What the exercise asks:
Reproduce exactly the line with "Aptly, Packer, Gitlab)" and the lines after it. Stop at the last line of the data and include nothing else.

** Given entries follows **

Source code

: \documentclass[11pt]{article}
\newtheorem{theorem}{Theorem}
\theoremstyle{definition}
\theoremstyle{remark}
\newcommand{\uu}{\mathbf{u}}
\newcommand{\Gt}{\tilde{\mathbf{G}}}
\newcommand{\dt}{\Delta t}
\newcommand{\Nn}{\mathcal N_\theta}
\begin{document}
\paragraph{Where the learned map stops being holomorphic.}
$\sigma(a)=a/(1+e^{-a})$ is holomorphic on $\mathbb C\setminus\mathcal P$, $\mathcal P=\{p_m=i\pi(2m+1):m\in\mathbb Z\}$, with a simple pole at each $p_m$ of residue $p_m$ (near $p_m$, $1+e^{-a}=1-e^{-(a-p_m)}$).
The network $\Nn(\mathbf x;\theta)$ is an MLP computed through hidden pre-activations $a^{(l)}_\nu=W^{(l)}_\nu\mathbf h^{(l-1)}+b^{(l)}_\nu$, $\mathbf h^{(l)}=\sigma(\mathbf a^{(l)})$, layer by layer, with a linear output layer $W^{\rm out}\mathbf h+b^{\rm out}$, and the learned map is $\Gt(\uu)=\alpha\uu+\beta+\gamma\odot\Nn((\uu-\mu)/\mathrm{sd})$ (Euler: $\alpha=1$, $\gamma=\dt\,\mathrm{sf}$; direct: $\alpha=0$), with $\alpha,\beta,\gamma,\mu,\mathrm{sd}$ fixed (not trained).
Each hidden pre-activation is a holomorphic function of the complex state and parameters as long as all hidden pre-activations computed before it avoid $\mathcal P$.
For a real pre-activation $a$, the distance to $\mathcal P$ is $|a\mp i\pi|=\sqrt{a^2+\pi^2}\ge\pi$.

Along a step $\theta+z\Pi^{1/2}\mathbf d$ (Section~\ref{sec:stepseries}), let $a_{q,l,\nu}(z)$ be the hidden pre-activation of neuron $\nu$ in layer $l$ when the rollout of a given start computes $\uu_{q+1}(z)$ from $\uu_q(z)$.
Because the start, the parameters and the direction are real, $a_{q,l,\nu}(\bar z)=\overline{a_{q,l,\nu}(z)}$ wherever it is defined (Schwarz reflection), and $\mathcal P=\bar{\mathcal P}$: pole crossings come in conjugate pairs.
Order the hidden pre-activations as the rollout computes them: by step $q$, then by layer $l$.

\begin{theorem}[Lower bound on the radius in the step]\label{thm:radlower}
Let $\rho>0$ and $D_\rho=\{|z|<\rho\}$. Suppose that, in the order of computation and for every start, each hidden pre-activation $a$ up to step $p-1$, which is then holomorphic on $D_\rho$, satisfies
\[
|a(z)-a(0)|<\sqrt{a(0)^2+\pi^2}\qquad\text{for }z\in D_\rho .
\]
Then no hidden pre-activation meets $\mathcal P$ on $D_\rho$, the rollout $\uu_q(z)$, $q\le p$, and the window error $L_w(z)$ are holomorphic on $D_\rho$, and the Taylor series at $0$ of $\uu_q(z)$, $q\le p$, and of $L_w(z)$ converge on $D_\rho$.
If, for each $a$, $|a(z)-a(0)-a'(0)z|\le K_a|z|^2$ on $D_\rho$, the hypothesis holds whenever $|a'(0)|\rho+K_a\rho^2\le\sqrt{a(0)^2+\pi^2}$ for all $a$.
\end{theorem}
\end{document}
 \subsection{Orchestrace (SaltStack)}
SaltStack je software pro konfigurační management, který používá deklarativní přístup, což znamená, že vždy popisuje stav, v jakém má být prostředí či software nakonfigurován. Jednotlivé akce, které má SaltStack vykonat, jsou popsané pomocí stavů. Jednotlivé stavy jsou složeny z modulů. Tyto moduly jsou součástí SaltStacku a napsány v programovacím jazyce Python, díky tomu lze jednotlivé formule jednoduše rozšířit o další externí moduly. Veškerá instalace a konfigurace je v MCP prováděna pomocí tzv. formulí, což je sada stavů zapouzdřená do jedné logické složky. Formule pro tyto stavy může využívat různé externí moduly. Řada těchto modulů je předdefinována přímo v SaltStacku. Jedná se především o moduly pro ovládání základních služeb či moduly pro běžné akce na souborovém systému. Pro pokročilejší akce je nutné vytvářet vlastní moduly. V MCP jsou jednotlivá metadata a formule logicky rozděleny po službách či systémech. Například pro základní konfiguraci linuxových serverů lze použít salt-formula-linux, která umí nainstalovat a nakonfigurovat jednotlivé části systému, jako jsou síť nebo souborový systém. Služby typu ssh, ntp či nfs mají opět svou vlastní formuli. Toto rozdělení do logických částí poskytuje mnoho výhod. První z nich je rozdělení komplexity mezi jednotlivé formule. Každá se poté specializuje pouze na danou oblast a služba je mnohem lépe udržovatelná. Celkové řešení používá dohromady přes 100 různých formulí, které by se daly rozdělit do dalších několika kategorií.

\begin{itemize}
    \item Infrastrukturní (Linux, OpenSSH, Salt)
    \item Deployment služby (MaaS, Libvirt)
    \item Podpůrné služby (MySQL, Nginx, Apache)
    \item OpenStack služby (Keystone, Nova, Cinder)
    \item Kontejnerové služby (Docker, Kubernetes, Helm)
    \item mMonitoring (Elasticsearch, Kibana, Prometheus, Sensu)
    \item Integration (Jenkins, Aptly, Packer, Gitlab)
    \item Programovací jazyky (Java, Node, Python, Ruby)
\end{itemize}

** End of Given entries **

Result of this task:
    \item Integration (Jenkins, Aptly, Packer, Gitlab)
    \item Programovací jazyky (Java, Node, Python, Ruby)
\end{itemize}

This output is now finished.